# Time Series classification of Aerodynamics
The boundary layer on an airfoil can be in two states, Laminar or Turbulent. Visually this switch is quite easy to see, for the aerodynamics muggles, the turbulent boundary layer state with show up on the time series data from the microphone as very turbulent(or volatile if you are from the finance world). 
Other ways to solve this problem include
- Traditional signal processing tricks that can extract such a change over of course. 
- Bayesian switch point analysis with a flexible number of switch points would also work. 
- The auto-regressive type models<br>
But I wanted to try my hand at getting a time series model in torch working, so here we are. 

Principles learnt:
- Training data has to be very good!! Fix this before trying fancy stuff like ensembling etc... 
- write test train data loading as a loop less code = less bugs. 
- Display metrics for all batches in validation set. single batches don't converge enough to give good results. Not a corner worth cutting
- Keep training even when the accuracy metric flattens out. Much of the struggle I had was simply not training long enough, the accurancy had flattened out but the pre-thresholded values contintued to go further to the rails. This meant that on the test set that the nn was more robust. Overfitting was still not a problem as nn used here was a little bit underpowered to start with so early stopping was not really nessescary. Training for 500-600 Epochs was in the end what produced the best model. A special regularization for output smoothness didn't seem nessescary in this case. 
- plot_grad_flow can help understand the architecture decisions i.e exploding or vanishing gradients. 
- Even though I didn't use an ensemble, I learnt that you can make snapshot ensembles or perform and ensemble fo the weights them selves and thus just keep one model. You can also ensemble across model types. i.e. CNN + RNN. Didn't end up need this although the architecture was almost built here. 



In [None]:
import torch 
import pickle
import torch.nn as nn
import pandas as pd
import numpy as np
import torch.utils.data
from torch.autograd import Variable
from sklearn.preprocessing import StandardScaler
from matplotlib import animation, rc
rc('animation', html='jshtml')
%matplotlib inline
import seaborn as sns
from sklearn.metrics import confusion_matrix
import matplotlib.pyplot as plt
from PIL import Image

from fastai.vision import *
from fastai.metrics import error_rate
from fastai.vision.transform import *
import posixpath

# Set up Model
Multple Layer LSTM to fully conencted.
Sigmoid on the out layer as it is a binary classification problem. 
11> Lstm became difficult to train and didn't have the time to implement LR slicing across layers
The resulting model tends to be slightly biased and therefore quite resistant to overfitting. There isn't huge amounts of good training data so it will do. 

In [None]:
class Classifier(nn.Module):
    def __init__(self, input_dim, hidden_dim, batch_size, output_dim=1,
                    num_layers=2):
        super(Classifier, self).__init__()
        self.input_dim = input_dim
        self.hidden_dim = hidden_dim
        self.batch_size = batch_size
        self.num_layers = num_layers

        # Define the LSTM layer
        self.lstm = nn.LSTM(self.input_dim, self.hidden_dim, self.num_layers)

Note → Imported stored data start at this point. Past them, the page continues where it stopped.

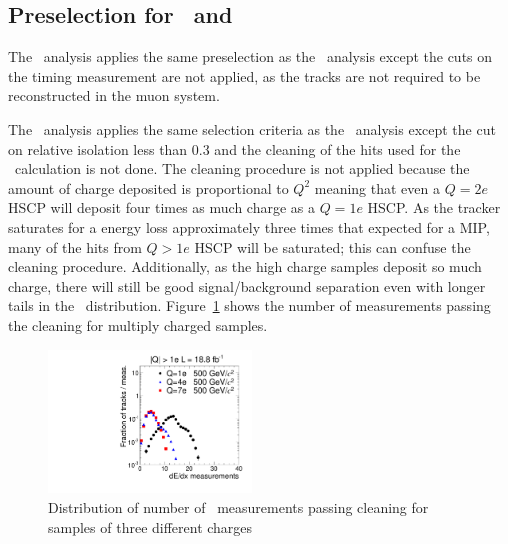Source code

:\subsection{Preselection for \tkonly\ and \multi\ \label{sec:otherpreselection}}

The \tkonly\ analysis applies the same preselection as the \tktof\ analysis except the cuts on the timing measurement are not applied, as the tracks
are not required to be reconstructed in the muon system. 

The \multi\ analysis applies
the same selection criteria as the \tktof\ analysis except the cut on relative isolation less than 0.3 and the cleaning of the hits used for the \dedx\ calculation
is not done. The cleaning procedure is not applied because the amount of charge deposited is proportional to $Q^2$ meaning that even a $Q=2e$ HSCP will
deposit four times as much charge as a $Q=1e$ HSCP. As the tracker saturates for a energy loss approximately three times that expected for a MIP, many of the hits from $Q>1e$ HSCP
will be saturated; this can confuse the cleaning procedure. Additionally, as the high charge samples deposit so much charge, 
there will still be good signal/background separation even with longer tails in the \dedx\ distribution.
Figure~\ref{fig:Multi} shows the number of measurements passing the cleaning for multiply charged samples.

\begin{figure}
\centering
  \includegraphics[clip=false, trim=0.0cm 0cm 0.0cm 0cm, width=0.48\textwidth]{figures/multi/Selection_Comp_8TeV_DY_QG_NOM_BS}
  \caption{Distribution of number of \dedx\ measurements passing cleaning for samples of three different charges
    \label{fig:Multi}}
\end{figure}

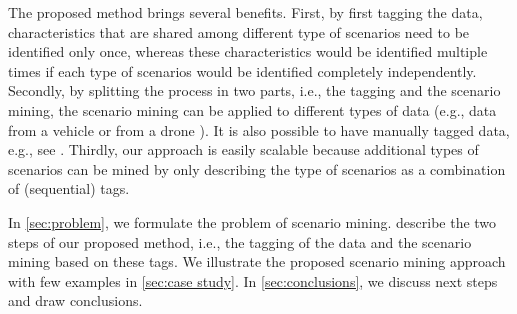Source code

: The proposed method brings several benefits. 
First, by first tagging the data, characteristics that are shared among different type of scenarios need to be identified only once, whereas these characteristics would be identified multiple times if each type of scenarios would be identified completely independently.
Secondly, by splitting the process in two parts, i.e., the tagging and the scenario mining, the scenario mining can be applied to different types of data (e.g., data from a vehicle \autocite{paardekooper2019dataset6000km} or from a drone \autocite{krajewski2018highD}). 
It is also possible to have manually tagged data, e.g., see \autocite{fontana2018action}. 
Thirdly, our approach is easily scalable because additional types of scenarios can be mined by only describing the type of scenarios as a combination of (sequential) tags.

In \cref{sec:problem}, we formulate the problem of scenario mining.  describe the two steps of our proposed method, i.e., the tagging of the data and the scenario mining based on these tags. 
We illustrate the proposed scenario mining approach with few examples in \cref{sec:case study}. 
In \cref{sec:conclusions}, we discuss next steps and draw conclusions.

\cenda

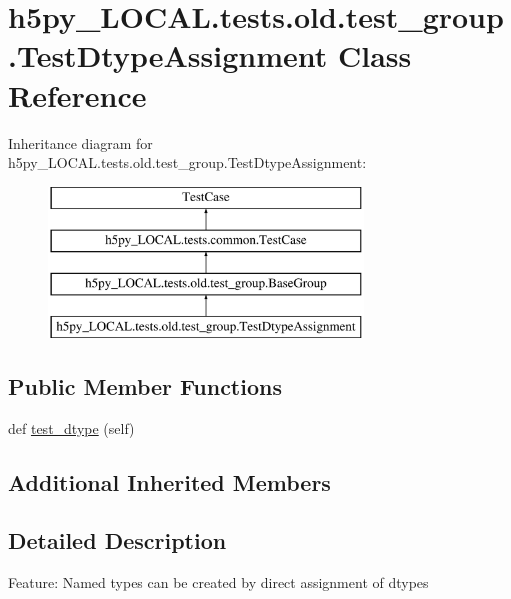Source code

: \hypertarget{classh5py__LOCAL_1_1tests_1_1old_1_1test__group_1_1TestDtypeAssignment}{}\section{h5py\+\_\+\+L\+O\+C\+A\+L.\+tests.\+old.\+test\+\_\+group.\+Test\+Dtype\+Assignment Class Reference}
\label{classh5py__LOCAL_1_1tests_1_1old_1_1test__group_1_1TestDtypeAssignment}
Inheritance diagram for h5py\+\_\+\+L\+O\+C\+A\+L.\+tests.\+old.\+test\+\_\+group.\+Test\+Dtype\+Assignment\+:\begin{figure}[H]
\begin{center}
\leavevmode
\includegraphics[height=4.000000cm]{classh5py__LOCAL_1_1tests_1_1old_1_1test__group_1_1TestDtypeAssignment}
\end{center}
\end{figure}
\subsection*{Public Member Functions}
\begin{DoxyCompactItemize}
\item 
def \hyperlink{classh5py__LOCAL_1_1tests_1_1old_1_1test__group_1_1TestDtypeAssignment_a10037032cc575ddc44edad3134901c27}{test\+\_\+dtype} (self)
\end{DoxyCompactItemize}
\subsection*{Additional Inherited Members}


\subsection{Detailed Description}
\begin{DoxyVerb}    Feature: Named types can be created by direct assignment of dtypes
\end{DoxyVerb}
 

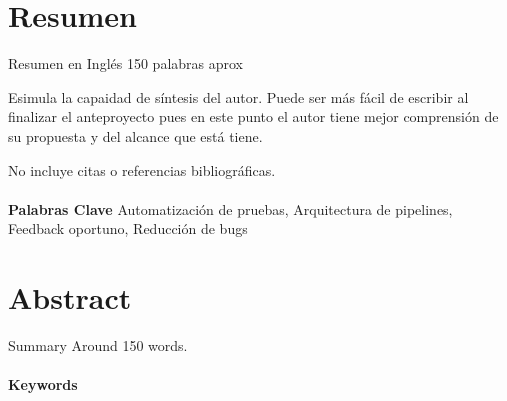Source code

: 
\section*{Resumen}
Resumen en Inglés
150 palabras aprox

Esimula la capaidad de síntesis del autor. Puede ser más fácil de escribir al finalizar el anteproyecto pues en este punto el autor tiene mejor comprensión de su propuesta y del alcance que está tiene. 

No incluye citas o referencias bibliográficas.


\paragraph*{}{\textbf{Palabras Clave}}
Automatización de pruebas, Arquitectura de pipelines, Feedback oportuno, Reducción de bugs
\section*{Abstract}
Summary 
Around 150 words. 
\paragraph*{}{\textbf{Keywords}}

        # Define the output layer
        self.linear = nn.Linear(self.hidden_dim, output_dim)
        
        self.Sig = nn.Sigmoid()
        
    def init_hidden(self):
        # This is what we'll initialise our hidden state as
        return (torch.zeros(self.num_layers, self.batch_size, self.hidden_dim),
                torch.zeros(self.num_layers, self.batch_size, self.hidden_dim))

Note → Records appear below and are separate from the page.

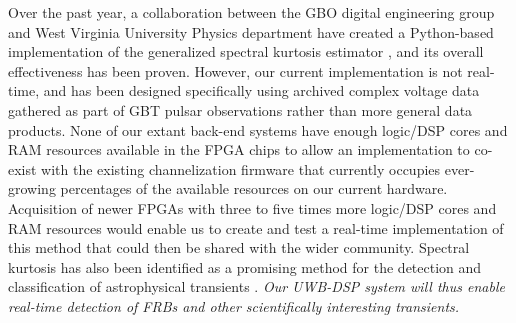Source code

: \documentclass[10pt]{myNSF}
\begin{document}
Over the past year, a collaboration between the GBO digital
engineering group and West Virginia University Physics department have
created a Python-based implementation of the generalized spectral
kurtosis estimator \citep{ng10}, and its overall effectiveness has
been proven. However, our current implementation is not real-time, and
has been designed specifically using archived complex voltage data
gathered as part of GBT pulsar observations rather than more general
data products.  None of our extant back-end systems have enough
logic/DSP cores and RAM resources available in the FPGA chips to allow
an implementation to co-exist with the existing channelization
firmware that currently occupies ever-growing percentages of the
available resources on our current hardware. Acquisition of newer
FPGAs with three to five times more logic/DSP cores and RAM resources
would enable us to create and test a real-time implementation of this
method that could then be shared with the wider community.
Spectral kurtosis has also been identified as a promising method for
the detection and classification of astrophysical transients
\cite{nhmg16}.  \emph{Our UWB-DSP system will thus enable real-time
  detection of FRBs and other scientifically interesting transients.}
\end{document}
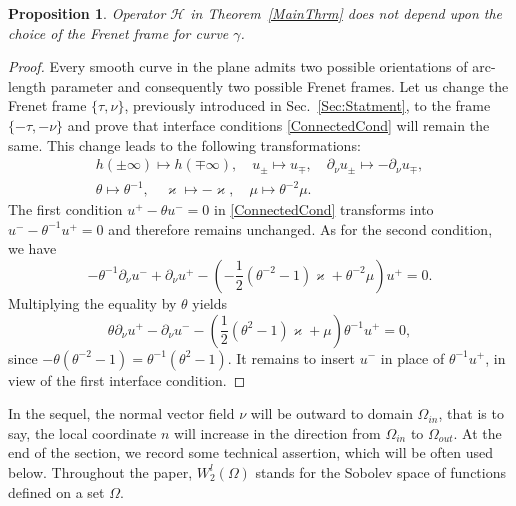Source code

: \documentclass[reqno]{amsart}
\theoremstyle{plain}
\newtheorem{prop}{Proposition}
\numberwithin{equation}{section}
\renewcommand{\kappa}{\varkappa}
\begin{document}
\begin{prop}\label{PropInvarianceOfCnds}
  Operator $\mathcal{H}$ in Theorem~\ref{MainThrm} does not depend upon the choice of the Frenet frame for curve $\gamma$.
\end{prop}
\begin{proof}
Every smooth curve in the plane admits two possible orientations of arc-length parameter and consequently two possible  Frenet frames. Let us change the Frenet frame $\{\tau, \nu\}$, previously introduced in Sec.~\ref{Sec:Statment}, to the frame $\{-\tau, -\nu\}$ and prove that
interface conditions \eqref{ConnectedCond} will remain the same. This change leads to the following transformations:
\begin{gather*}
h(\pm\infty)\mapsto h(\mp\infty), \quad u_\pm\mapsto u_\mp, \quad \partial_\nu u_\pm \mapsto -\partial_\nu u_\mp,\\
\theta\mapsto \theta^{-1}, \quad \kappa\mapsto -\kappa,\quad \mu\mapsto \theta^{-2}\mu.
\end{gather*}
The first condition $u^+-\theta u^-=0$ in \eqref{ConnectedCond} transforms into $u^--\theta^{-1} u^+=0$ and therefore remains unchanged. As for the second condition, we have
\begin{equation*}
 	-\theta^{-1}\partial_\nu u^-+\partial_\nu u^+
	-\left(-\textstyle\frac{1}{2}(\theta^{-2}-1)\kappa
	+\theta^{-2}\mu\right) u^+=0.
\end{equation*}
Multiplying the equality by $\theta$  yields
\begin{equation*}
	\theta\partial_\nu u^+-\partial_\nu u^-
	-\left(\textstyle\frac{1}{2 }(\theta^{2}-1)\kappa+\mu\right) 	\theta^{-1} u^+=0,
\end{equation*}
since $-\theta(\theta^{-2}-1)=\theta^{-1}(\theta^{2}-1)$. It remains to insert $u^-$ in place of $\theta^{-1} u^+$, in view of the first interface condition.
\end{proof}

In the sequel, the normal vector field $\nu$ will be outward to domain $\Omega_{in}$, that is to say, the local coordinate $n$ will increase in the direction from $\Omega_{in}$ to $\Omega_{out}$.
At the end of the section,  we record some technical assertion, which  will be often used below.
Throughout the paper, $W_2^l(\Omega)$ stands for the Sobolev space of functions defined on a set $\Omega$.
\end{document}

    def forward(self, input):
        
        # Forward pass through LSTM layer
        # shape of lstm_out: [input_size, batch_size, hidden_dim]
        # shape of self.hidden: (a, b), where a and b both 
        # have shape (num_layers, batch_size, hidden_dim).
        
        #input.view(self.input_dim, self.batch_size, -1)
        lstm_out, self.hidden = self.lstm(input.view(-1,len(input),8))
        
        # Only take the output from the final timetep
        # Can pass on the entirety of lstm_out to the next layer if it is a seq2seq prediction
        y_pred = self.Sig(self.linear(lstm_out[-1].view(len(input), -1)))
        return y_pred.view(-1)

#model = LSTM(lstm_input_size, h1, batch_size=num_train, output_dim=output_dim, num_layers=num_layers)


# Read in data
The features of the time series have been pre-processed to include the time series itself and the first 6 mel-spectrum coefficients for more information see Librosa MFCC. Note that I did not split the test train sets before processing these coefficients which may constitute peeking, However, I finally tested the algorithm on files that were completely independent, the model seems to generalize well. I believe that one the batch size we are talking about the statistics have converged to the population values so we won't face any problems

In [None]:
def LoadData(): #just doing it as a function to clean up whats in scope/ 
    #training files deliberately chosen to have a good representation of the classes and tend to be towards the leading edge
    # Trailing edge microphones naturally tend to be turbulent the whole time. 
    df = pd.read_pickle("./NewSensorData/Sensor10")
    Split = 0.8
    SplitInd = int(Split * len(df))
    LabelList = ['ts',*range(7)]
    Input = torch.tensor(df[LabelList].values)
    Output = torch.tensor(df['Labels'].values)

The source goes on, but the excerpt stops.